Closed rggdmonk closed 1 year ago
Hi, thanks for the issue!
Is there any way to detect this?
Unfortunately no, not that I could think of.
A reason might be that very short sentences are a bit out-of-distribution for the model, it is trained on chunks of 512 characters each. You could try passing this sentence as part of a larger chunk of text and see how that influences the split probability.
Besides that, increasing the threshold is an option. You can play around with the threshold not only for the 'regular' model but also for the model adapted to a particular style (there the default is usually ~0.5, but it's not exposed in the API). That may solve your issue.
A reason might be that very short sentences are a bit out-of-distribution for the model, it is trained on chunks of 512 characters each. You could try passing this sentence as part of a larger chunk of text and see how that influences the split probability.
Thanks I will try.
Besides that, increasing the threshold is an option. You can play around with the threshold not only for the 'regular' model but also for the model adapted to a particular style (there the default is usually ~0.5, but it's not exposed in the API). That may solve your issue.
It seems not working for short?
from wtpsplit import WtP
wtp = WtP("wtp-canine-s-12l")
text = "‘Make sure it does,’ Vaughn said."
wtp.split(text, lang_code="en", style="ud")
wtp.split(text, lang_code="en", style="ud", threshold=0.01)
wtp.split(text, lang_code="en", style="ud", threshold=0.01)
wtp.split(text, lang_code="en", style="ud", threshold=0.99)
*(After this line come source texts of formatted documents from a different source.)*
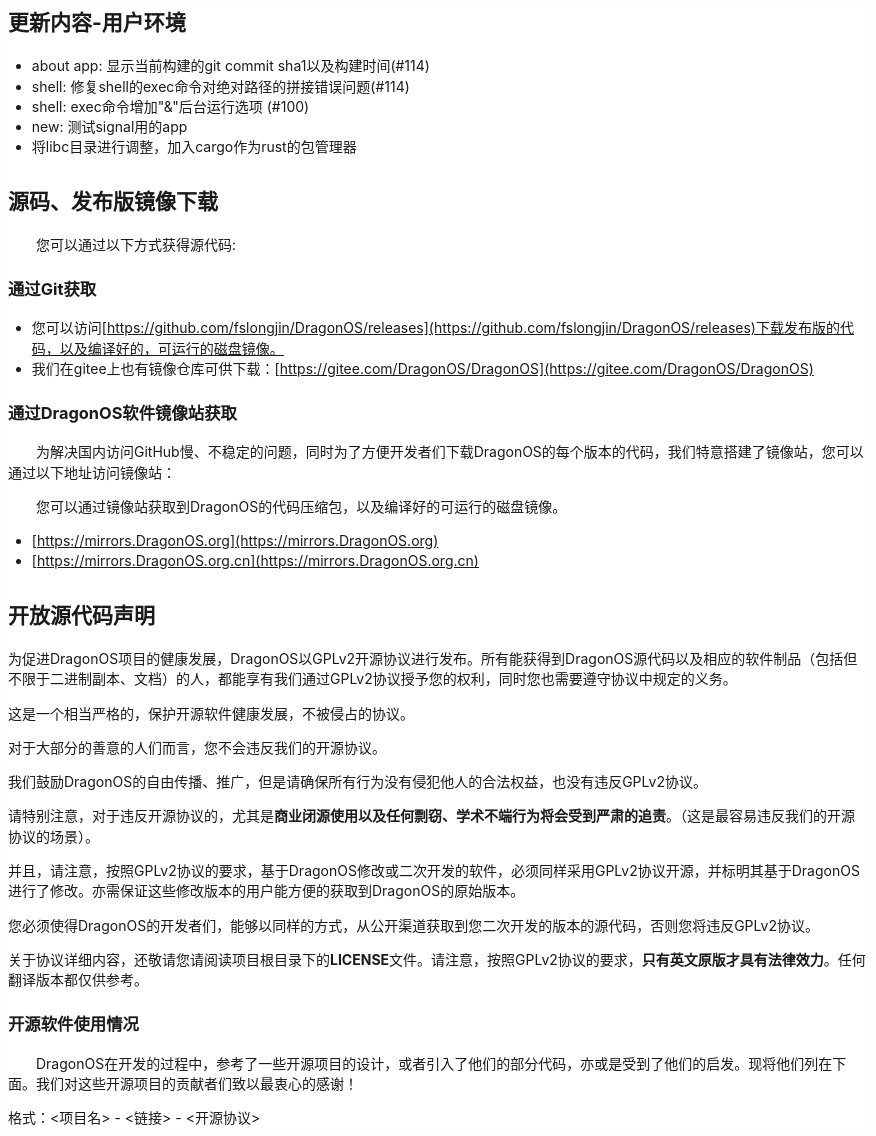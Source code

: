 ## 更新内容-用户环境

- about app: 显示当前构建的git commit sha1以及构建时间(#114)
- shell: 修复shell的exec命令对绝对路径的拼接错误问题(#114)
- shell: exec命令增加"&"后台运行选项 (#100)
- new: 测试signal用的app
- 将libc目录进行调整，加入cargo作为rust的包管理器


## 源码、发布版镜像下载

&emsp;&emsp;您可以通过以下方式获得源代码:

### 通过Git获取

- 您可以访问[https://github.com/fslongjin/DragonOS/releases](https://github.com/fslongjin/DragonOS/releases)下载发布版的代码，以及编译好的，可运行的磁盘镜像。
- 我们在gitee上也有镜像仓库可供下载：[https://gitee.com/DragonOS/DragonOS](https://gitee.com/DragonOS/DragonOS)

### 通过DragonOS软件镜像站获取

&emsp;&emsp;为解决国内访问GitHub慢、不稳定的问题，同时为了方便开发者们下载DragonOS的每个版本的代码，我们特意搭建了镜像站，您可以通过以下地址访问镜像站：

&emsp;&emsp;您可以通过镜像站获取到DragonOS的代码压缩包，以及编译好的可运行的磁盘镜像。

- [https://mirrors.DragonOS.org](https://mirrors.DragonOS.org)
- [https://mirrors.DragonOS.org.cn](https://mirrors.DragonOS.org.cn)


## 开放源代码声明


为促进DragonOS项目的健康发展，DragonOS以GPLv2开源协议进行发布。所有能获得到DragonOS源代码以及相应的软件制品（包括但不限于二进制副本、文档）的人，都能享有我们通过GPLv2协议授予您的权利，同时您也需要遵守协议中规定的义务。

这是一个相当严格的，保护开源软件健康发展，不被侵占的协议。

对于大部分的善意的人们而言，您不会违反我们的开源协议。

我们鼓励DragonOS的自由传播、推广，但是请确保所有行为没有侵犯他人的合法权益，也没有违反GPLv2协议。

请特别注意，对于违反开源协议的，尤其是**商业闭源使用以及任何剽窃、学术不端行为将会受到严肃的追责**。（这是最容易违反我们的开源协议的场景）。

并且，请注意，按照GPLv2协议的要求，基于DragonOS修改或二次开发的软件，必须同样采用GPLv2协议开源，并标明其基于DragonOS进行了修改。亦需保证这些修改版本的用户能方便的获取到DragonOS的原始版本。

您必须使得DragonOS的开发者们，能够以同样的方式，从公开渠道获取到您二次开发的版本的源代码，否则您将违反GPLv2协议。

关于协议详细内容，还敬请您请阅读项目根目录下的**LICENSE**文件。请注意，按照GPLv2协议的要求，**只有英文原版才具有法律效力**。任何翻译版本都仅供参考。


### 开源软件使用情况

&emsp;&emsp;DragonOS在开发的过程中，参考了一些开源项目的设计，或者引入了他们的部分代码，亦或是受到了他们的启发。现将他们列在下面。我们对这些开源项目的贡献者们致以最衷心的感谢！

格式：<项目名> - <链接> - <开源协议>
wtp.split(text, lang_code="en", style="ud", threshold=1.0)
wtp.split(text, lang_code="en", style="ud", threshold=2.0)
wtp.split(text, lang_code="en", style="ud", threshold=0.9)
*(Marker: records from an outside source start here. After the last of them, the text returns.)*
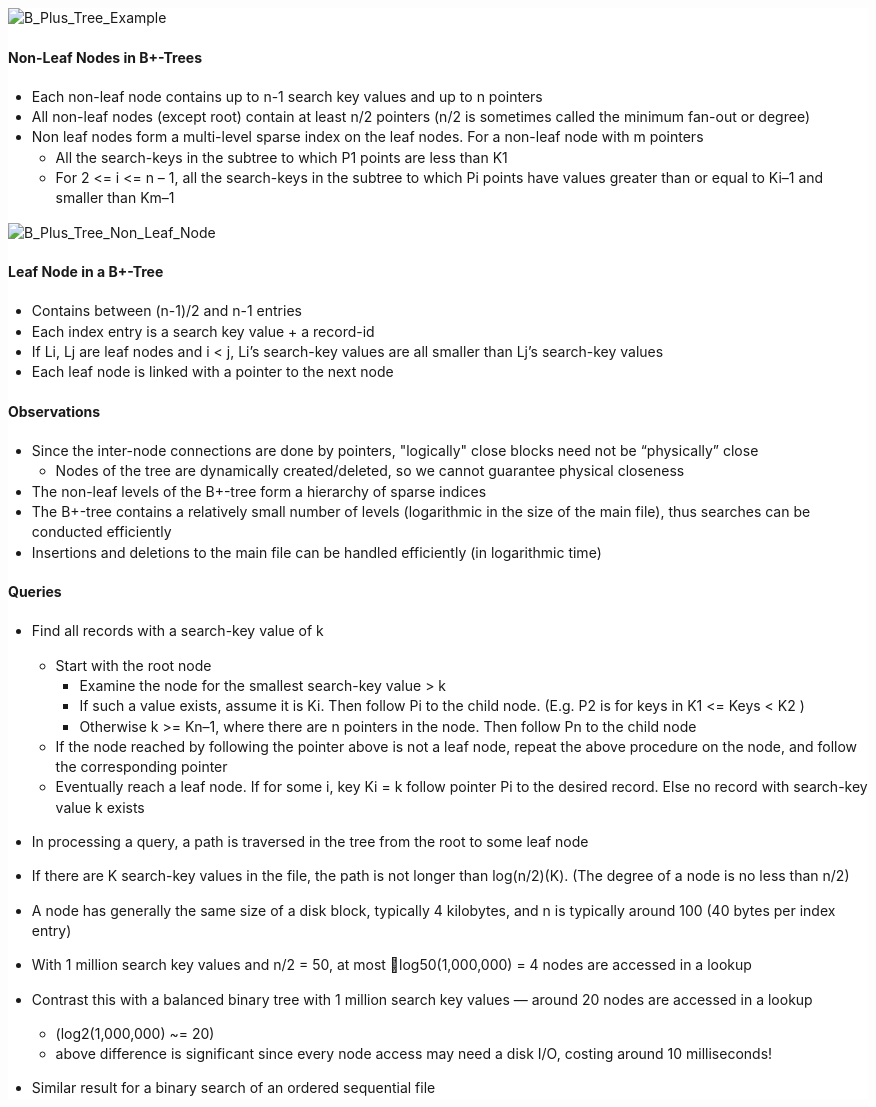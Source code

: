 ![B_Plus_Tree_Example](https://image.pseudoyu.com/images/B_Plus_Tree_Example.png)

#### Non-Leaf Nodes in B+-Trees

- Each non-leaf node contains up to n-1 search key values and up to n pointers
- All non-leaf nodes (except root) contain at least n/2 pointers (n/2 is sometimes called the minimum fan-out or degree)
- Non leaf nodes form a multi-level sparse index on the leaf nodes.  For a non-leaf node with m pointers
  - All the search-keys in the subtree to which P1 points are less than K1
  - For 2 <= i <= n – 1, all the search-keys in the subtree to which Pi points have values greater than or equal to Ki–1 and smaller than Km–1

![B_Plus_Tree_Non_Leaf_Node](https://image.pseudoyu.com/images/B_Plus_Tree_Non_Leaf_Node.png)

#### Leaf Node in a B+-Tree

- Contains between (n-1)/2 and n-1 entries
- Each index entry is a search key value + a record-id
- If Li, Lj are leaf nodes and i < j, Li’s search-key values are all smaller than Lj’s search-key values
- Each leaf node is linked with a pointer to the next node

#### Observations

- Since the inter-node connections are done by pointers, "logically" close blocks need not be “physically” close
  - Nodes of the tree are dynamically created/deleted, so we cannot guarantee physical closeness
- The non-leaf levels of the B+-tree form a hierarchy of sparse indices
- The B+-tree contains a relatively small number of levels (logarithmic in the size of the main file), thus searches can be conducted efficiently
- Insertions and deletions to the main file can be handled efficiently (in logarithmic time)

#### Queries

- Find all records with a search-key value of k
  - Start with the root node
    - Examine the node for the smallest search-key value > k
    - If such a value exists, assume it is Ki.  Then follow Pi to the child node. (E.g. P2 is for keys in  K1 <= Keys < K2 )
    - Otherwise k >= Kn–1, where there are n pointers in the node.  Then follow Pn to the child node
  - If the node reached by following the pointer above is not a leaf node, repeat the above procedure on the node, and follow the corresponding pointer
  - Eventually reach a leaf node.  If for some i, key Ki = k  follow pointer Pi  to the desired record.  Else no record with search-key value k exists

- In processing a query, a path is traversed in the tree from the root to some leaf node
- If there are K search-key values in the file, the path is not longer than log(n/2)(K). (The degree of a node is no less than n/2)
- A node has generally the same size of a disk block, typically 4 kilobytes, and n is typically around 100 (40 bytes per index entry)
- With 1 million search key values and n/2 = 50, at most log50(1,000,000) = 4 nodes are accessed in a lookup
- Contrast this with a balanced binary tree with 1 million search key values — around 20 nodes are accessed in a lookup
  - (log2(1,000,000) ~= 20)
  - above difference is significant since every node access may need a disk I/O, costing around 10 milliseconds!
- Similar result for a binary search of an ordered sequential file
# same output ['‘Make sure it does,’ ', 'Vaughn said.']
wtp.split(text, lang_code="en", style="ersatz")
wtp.split(text, lang_code="en", style="ersatz", threshold=0.9)
# same output ['‘Make sure it does,’ ', 'Vaughn said.']
wtp.split(text, lang_code="en", style="opus100")
wtp.split(text, lang_code="en", style="opus100", threshold=0.0001)
# same output ['‘Make sure it does,’ Vaughn said.']
Good catch, it was overwritten by the default threshold when using adaptation. It's fixed in v1.1.0!
Hello, thank you for your great work!
I noticed unusual splits in a short sentence. I assume this is due to the name.
Is there any way to detect this?
Tested: Version 1.0.1 , colab CPU